## WHAT IS EXPECTED
Lines in the records below that contain the word "Napoleon" must each be copied.

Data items

◆ ◆ ◆

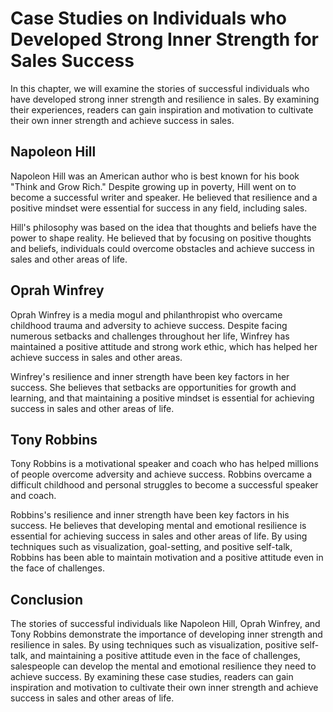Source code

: Case Studies on Individuals who Developed Strong Inner Strength for Sales Success
=======================================================================================================================================

In this chapter, we will examine the stories of successful individuals who have developed strong inner strength and resilience in sales. By examining their experiences, readers can gain inspiration and motivation to cultivate their own inner strength and achieve success in sales.

Napoleon Hill
-------------

Napoleon Hill was an American author who is best known for his book "Think and Grow Rich." Despite growing up in poverty, Hill went on to become a successful writer and speaker. He believed that resilience and a positive mindset were essential for success in any field, including sales.

Hill's philosophy was based on the idea that thoughts and beliefs have the power to shape reality. He believed that by focusing on positive thoughts and beliefs, individuals could overcome obstacles and achieve success in sales and other areas of life.

Oprah Winfrey
-------------

Oprah Winfrey is a media mogul and philanthropist who overcame childhood trauma and adversity to achieve success. Despite facing numerous setbacks and challenges throughout her life, Winfrey has maintained a positive attitude and strong work ethic, which has helped her achieve success in sales and other areas.

Winfrey's resilience and inner strength have been key factors in her success. She believes that setbacks are opportunities for growth and learning, and that maintaining a positive mindset is essential for achieving success in sales and other areas of life.

Tony Robbins
------------

Tony Robbins is a motivational speaker and coach who has helped millions of people overcome adversity and achieve success. Robbins overcame a difficult childhood and personal struggles to become a successful speaker and coach.

Robbins's resilience and inner strength have been key factors in his success. He believes that developing mental and emotional resilience is essential for achieving success in sales and other areas of life. By using techniques such as visualization, goal-setting, and positive self-talk, Robbins has been able to maintain motivation and a positive attitude even in the face of challenges.

Conclusion
----------

The stories of successful individuals like Napoleon Hill, Oprah Winfrey, and Tony Robbins demonstrate the importance of developing inner strength and resilience in sales. By using techniques such as visualization, positive self-talk, and maintaining a positive attitude even in the face of challenges, salespeople can develop the mental and emotional resilience they need to achieve success. By examining these case studies, readers can gain inspiration and motivation to cultivate their own inner strength and achieve success in sales and other areas of life.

◆ ◆ ◆

## OUTPUT
Napoleon Hill
Napoleon Hill was an American author who is best known for his book "Think and Grow Rich." Despite growing up in poverty, Hill went on to become a successful writer and speaker. He believed that resilience and a positive mindset were essential for success in any field, including sales.
The stories of successful individuals like Napoleon Hill, Oprah Winfrey, and Tony Robbins demonstrate the importance of developing inner strength and resilience in sales. By using techniques such as visualization, positive self-talk, and maintaining a positive attitude even in the face of challenges, salespeople can develop the mental and emotional resilience they need to achieve success. By examining these case studies, readers can gain inspiration and motivation to cultivate their own inner strength and achieve success in sales and other areas of life.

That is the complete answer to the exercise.